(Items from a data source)
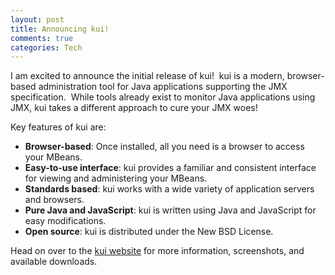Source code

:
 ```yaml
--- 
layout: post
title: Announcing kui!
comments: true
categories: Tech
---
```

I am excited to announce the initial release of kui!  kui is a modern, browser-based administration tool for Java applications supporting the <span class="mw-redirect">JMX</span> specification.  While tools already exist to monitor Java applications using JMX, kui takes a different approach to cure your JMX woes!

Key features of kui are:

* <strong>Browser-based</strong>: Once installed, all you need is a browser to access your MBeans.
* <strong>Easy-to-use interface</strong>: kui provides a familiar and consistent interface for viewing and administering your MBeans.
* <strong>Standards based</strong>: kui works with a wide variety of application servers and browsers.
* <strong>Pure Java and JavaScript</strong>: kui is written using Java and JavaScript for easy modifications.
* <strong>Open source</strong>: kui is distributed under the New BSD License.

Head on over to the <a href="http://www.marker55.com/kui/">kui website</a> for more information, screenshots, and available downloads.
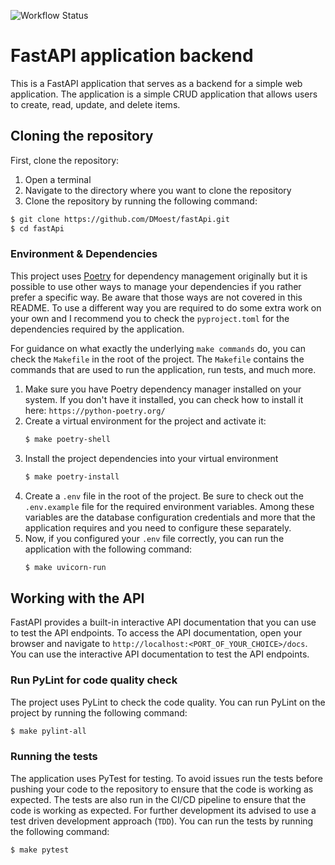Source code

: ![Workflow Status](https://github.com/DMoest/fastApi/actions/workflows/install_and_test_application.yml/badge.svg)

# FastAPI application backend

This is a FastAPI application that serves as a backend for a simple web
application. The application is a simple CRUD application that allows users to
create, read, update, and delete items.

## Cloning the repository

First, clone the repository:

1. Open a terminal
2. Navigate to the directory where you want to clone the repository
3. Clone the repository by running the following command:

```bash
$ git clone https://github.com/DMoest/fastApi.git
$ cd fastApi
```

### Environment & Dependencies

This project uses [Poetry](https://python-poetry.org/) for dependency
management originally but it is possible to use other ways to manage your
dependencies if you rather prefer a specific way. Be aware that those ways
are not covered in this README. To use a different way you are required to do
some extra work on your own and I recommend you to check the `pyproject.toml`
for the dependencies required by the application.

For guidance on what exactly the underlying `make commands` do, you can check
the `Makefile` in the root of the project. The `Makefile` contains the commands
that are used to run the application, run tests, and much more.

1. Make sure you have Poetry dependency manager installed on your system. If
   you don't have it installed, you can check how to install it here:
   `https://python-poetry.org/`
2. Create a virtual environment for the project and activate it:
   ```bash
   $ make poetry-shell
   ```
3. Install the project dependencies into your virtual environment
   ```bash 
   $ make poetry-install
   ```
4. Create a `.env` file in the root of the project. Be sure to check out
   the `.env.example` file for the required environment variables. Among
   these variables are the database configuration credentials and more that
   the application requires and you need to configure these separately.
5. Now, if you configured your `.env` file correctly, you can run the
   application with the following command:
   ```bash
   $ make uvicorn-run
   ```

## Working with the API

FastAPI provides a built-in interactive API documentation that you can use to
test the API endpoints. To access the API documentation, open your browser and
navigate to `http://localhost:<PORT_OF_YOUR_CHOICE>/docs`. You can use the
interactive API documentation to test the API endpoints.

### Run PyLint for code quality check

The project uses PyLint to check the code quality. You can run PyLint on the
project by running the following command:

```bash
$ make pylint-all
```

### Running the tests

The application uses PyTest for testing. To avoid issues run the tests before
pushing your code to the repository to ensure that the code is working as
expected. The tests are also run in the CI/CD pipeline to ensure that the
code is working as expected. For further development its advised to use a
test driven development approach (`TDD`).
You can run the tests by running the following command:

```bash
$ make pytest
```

**EXERCISE PROMPT**
Your job is to transcribe the entries above exactly; skip the pictures.

**RESPONSE AREA**
Source code

:
 ```yaml
--- 
layout: post
title: Announcing kui!
comments: true
categories: Tech
---
```

I am excited to announce the initial release of kui!  kui is a modern, browser-based administration tool for Java applications supporting the <span class="mw-redirect">JMX</span> specification.  While tools already exist to monitor Java applications using JMX, kui takes a different approach to cure your JMX woes!

Key features of kui are:

* <strong>Browser-based</strong>: Once installed, all you need is a browser to access your MBeans.
* <strong>Easy-to-use interface</strong>: kui provides a familiar and consistent interface for viewing and administering your MBeans.
* <strong>Standards based</strong>: kui works with a wide variety of application servers and browsers.
* <strong>Pure Java and JavaScript</strong>: kui is written using Java and JavaScript for easy modifications.
* <strong>Open source</strong>: kui is distributed under the New BSD License.

Head on over to the <a href="http://www.marker55.com/kui/">kui website</a> for more information, screenshots, and available downloads.
Source code

: ![Workflow Status](https://github.com/DMoest/fastApi/actions/workflows/install_and_test_application.yml/badge.svg)

# FastAPI application backend

This is a FastAPI application that serves as a backend for a simple web
application. The application is a simple CRUD application that allows users to
create, read, update, and delete items.

## Cloning the repository

First, clone the repository:

1. Open a terminal
2. Navigate to the directory where you want to clone the repository
3. Clone the repository by running the following command:

```bash
$ git clone https://github.com/DMoest/fastApi.git
$ cd fastApi
```

### Environment & Dependencies

This project uses [Poetry](https://python-poetry.org/) for dependency
management originally but it is possible to use other ways to manage your
dependencies if you rather prefer a specific way. Be aware that those ways
are not covered in this README. To use a different way you are required to do
some extra work on your own and I recommend you to check the `pyproject.toml`
for the dependencies required by the application.

For guidance on what exactly the underlying `make commands` do, you can check
the `Makefile` in the root of the project. The `Makefile` contains the commands
that are used to run the application, run tests, and much more.

1. Make sure you have Poetry dependency manager installed on your system. If
   you don't have it installed, you can check how to install it here:
   `https://python-poetry.org/`
2. Create a virtual environment for the project and activate it:
   ```bash
   $ make poetry-shell
   ```
3. Install the project dependencies into your virtual environment
   ```bash 
   $ make poetry-install
   ```
4. Create a `.env` file in the root of the project. Be sure to check out
   the `.env.example` file for the required environment variables. Among
   these variables are the database configuration credentials and more that
   the application requires and you need to configure these separately.
5. Now, if you configured your `.env` file correctly, you can run the
   application with the following command:
   ```bash
   $ make uvicorn-run
   ```

## Working with the API

FastAPI provides a built-in interactive API documentation that you can use to
test the API endpoints. To access the API documentation, open your browser and
navigate to `http://localhost:<PORT_OF_YOUR_CHOICE>/docs`. You can use the
interactive API documentation to test the API endpoints.

### Run PyLint for code quality check

The project uses PyLint to check the code quality. You can run PyLint on the
project by running the following command:

```bash
$ make pylint-all
```

### Running the tests

The application uses PyTest for testing. To avoid issues run the tests before
pushing your code to the repository to ensure that the code is working as
expected. The tests are also run in the CI/CD pipeline to ensure that the
code is working as expected. For further development its advised to use a
test driven development approach (`TDD`).
You can run the tests by running the following command:

```bash
$ make pytest
```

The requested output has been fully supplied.